Start of Data
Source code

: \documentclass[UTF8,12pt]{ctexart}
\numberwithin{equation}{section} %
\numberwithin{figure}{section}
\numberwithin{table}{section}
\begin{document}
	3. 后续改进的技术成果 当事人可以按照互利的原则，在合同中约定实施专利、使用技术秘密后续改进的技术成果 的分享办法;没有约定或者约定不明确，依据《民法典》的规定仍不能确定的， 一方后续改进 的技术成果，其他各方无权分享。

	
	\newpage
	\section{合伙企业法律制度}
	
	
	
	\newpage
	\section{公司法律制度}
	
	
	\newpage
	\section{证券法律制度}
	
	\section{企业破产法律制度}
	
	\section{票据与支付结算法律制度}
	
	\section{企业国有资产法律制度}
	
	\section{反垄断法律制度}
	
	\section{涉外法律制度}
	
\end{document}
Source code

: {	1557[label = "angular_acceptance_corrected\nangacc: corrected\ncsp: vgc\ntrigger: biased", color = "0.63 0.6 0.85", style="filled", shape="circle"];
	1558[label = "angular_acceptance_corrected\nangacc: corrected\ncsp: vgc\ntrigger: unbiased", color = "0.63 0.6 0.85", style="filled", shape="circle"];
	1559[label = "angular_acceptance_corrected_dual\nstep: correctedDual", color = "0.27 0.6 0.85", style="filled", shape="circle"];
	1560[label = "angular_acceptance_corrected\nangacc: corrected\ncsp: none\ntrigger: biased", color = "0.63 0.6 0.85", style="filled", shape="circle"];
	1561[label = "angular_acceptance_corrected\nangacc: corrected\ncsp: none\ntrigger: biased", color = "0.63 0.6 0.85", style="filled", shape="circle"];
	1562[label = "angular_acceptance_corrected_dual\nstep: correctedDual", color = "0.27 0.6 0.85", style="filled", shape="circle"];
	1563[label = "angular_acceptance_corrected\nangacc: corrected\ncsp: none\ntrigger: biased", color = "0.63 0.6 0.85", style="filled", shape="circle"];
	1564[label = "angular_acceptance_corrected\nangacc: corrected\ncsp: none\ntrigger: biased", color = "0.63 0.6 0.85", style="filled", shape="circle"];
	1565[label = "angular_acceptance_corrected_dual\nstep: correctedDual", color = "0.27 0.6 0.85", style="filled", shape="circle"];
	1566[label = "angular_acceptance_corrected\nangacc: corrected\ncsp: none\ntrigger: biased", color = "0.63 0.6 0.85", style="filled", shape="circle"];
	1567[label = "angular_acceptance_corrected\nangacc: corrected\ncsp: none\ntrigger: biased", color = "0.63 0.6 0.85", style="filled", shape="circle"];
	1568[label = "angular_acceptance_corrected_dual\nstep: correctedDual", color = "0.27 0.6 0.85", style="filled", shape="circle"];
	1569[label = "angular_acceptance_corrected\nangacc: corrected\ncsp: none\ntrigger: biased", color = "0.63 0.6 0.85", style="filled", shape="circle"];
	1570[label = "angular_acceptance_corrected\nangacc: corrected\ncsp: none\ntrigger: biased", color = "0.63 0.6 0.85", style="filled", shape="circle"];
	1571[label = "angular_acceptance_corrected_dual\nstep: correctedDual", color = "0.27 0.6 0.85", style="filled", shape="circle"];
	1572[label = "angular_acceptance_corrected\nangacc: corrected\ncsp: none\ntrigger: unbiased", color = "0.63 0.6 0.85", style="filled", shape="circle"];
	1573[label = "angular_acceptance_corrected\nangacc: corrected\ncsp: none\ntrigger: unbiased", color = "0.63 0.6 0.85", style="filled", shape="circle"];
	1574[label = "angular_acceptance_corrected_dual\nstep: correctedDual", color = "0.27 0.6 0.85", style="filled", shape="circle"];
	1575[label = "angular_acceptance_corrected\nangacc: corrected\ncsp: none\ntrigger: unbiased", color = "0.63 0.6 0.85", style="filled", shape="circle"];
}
End of Data
**What this task involves:**
An exact transcription of all the entries is needed.

**Response area:**
Source code

: \documentclass[UTF8,12pt]{ctexart}
\numberwithin{equation}{section} %
\numberwithin{figure}{section}
\numberwithin{table}{section}
\begin{document}
	3. 后续改进的技术成果 当事人可以按照互利的原则，在合同中约定实施专利、使用技术秘密后续改进的技术成果 的分享办法;没有约定或者约定不明确，依据《民法典》的规定仍不能确定的， 一方后续改进 的技术成果，其他各方无权分享。

	
	\newpage
	\section{合伙企业法律制度}
	
	
	
	\newpage
	\section{公司法律制度}
	
	
	\newpage
	\section{证券法律制度}
	
	\section{企业破产法律制度}
	
	\section{票据与支付结算法律制度}
	
	\section{企业国有资产法律制度}
	
	\section{反垄断法律制度}
	
	\section{涉外法律制度}
	
\end{document}
Source code

: {	1557[label = "angular_acceptance_corrected\nangacc: corrected\ncsp: vgc\ntrigger: biased", color = "0.63 0.6 0.85", style="filled", shape="circle"];
	1558[label = "angular_acceptance_corrected\nangacc: corrected\ncsp: vgc\ntrigger: unbiased", color = "0.63 0.6 0.85", style="filled", shape="circle"];
	1559[label = "angular_acceptance_corrected_dual\nstep: correctedDual", color = "0.27 0.6 0.85", style="filled", shape="circle"];
	1560[label = "angular_acceptance_corrected\nangacc: corrected\ncsp: none\ntrigger: biased", color = "0.63 0.6 0.85", style="filled", shape="circle"];
	1561[label = "angular_acceptance_corrected\nangacc: corrected\ncsp: none\ntrigger: biased", color = "0.63 0.6 0.85", style="filled", shape="circle"];
	1562[label = "angular_acceptance_corrected_dual\nstep: correctedDual", color = "0.27 0.6 0.85", style="filled", shape="circle"];
	1563[label = "angular_acceptance_corrected\nangacc: corrected\ncsp: none\ntrigger: biased", color = "0.63 0.6 0.85", style="filled", shape="circle"];
	1564[label = "angular_acceptance_corrected\nangacc: corrected\ncsp: none\ntrigger: biased", color = "0.63 0.6 0.85", style="filled", shape="circle"];
	1565[label = "angular_acceptance_corrected_dual\nstep: correctedDual", color = "0.27 0.6 0.85", style="filled", shape="circle"];
	1566[label = "angular_acceptance_corrected\nangacc: corrected\ncsp: none\ntrigger: biased", color = "0.63 0.6 0.85", style="filled", shape="circle"];
	1567[label = "angular_acceptance_corrected\nangacc: corrected\ncsp: none\ntrigger: biased", color = "0.63 0.6 0.85", style="filled", shape="circle"];
	1568[label = "angular_acceptance_corrected_dual\nstep: correctedDual", color = "0.27 0.6 0.85", style="filled", shape="circle"];
	1569[label = "angular_acceptance_corrected\nangacc: corrected\ncsp: none\ntrigger: biased", color = "0.63 0.6 0.85", style="filled", shape="circle"];
	1570[label = "angular_acceptance_corrected\nangacc: corrected\ncsp: none\ntrigger: biased", color = "0.63 0.6 0.85", style="filled", shape="circle"];
	1571[label = "angular_acceptance_corrected_dual\nstep: correctedDual", color = "0.27 0.6 0.85", style="filled", shape="circle"];
	1572[label = "angular_acceptance_corrected\nangacc: corrected\ncsp: none\ntrigger: unbiased", color = "0.63 0.6 0.85", style="filled", shape="circle"];
	1573[label = "angular_acceptance_corrected\nangacc: corrected\ncsp: none\ntrigger: unbiased", color = "0.63 0.6 0.85", style="filled", shape="circle"];
	1574[label = "angular_acceptance_corrected_dual\nstep: correctedDual", color = "0.27 0.6 0.85", style="filled", shape="circle"];
	1575[label = "angular_acceptance_corrected\nangacc: corrected\ncsp: none\ntrigger: unbiased", color = "0.63 0.6 0.85", style="filled", shape="circle"];
}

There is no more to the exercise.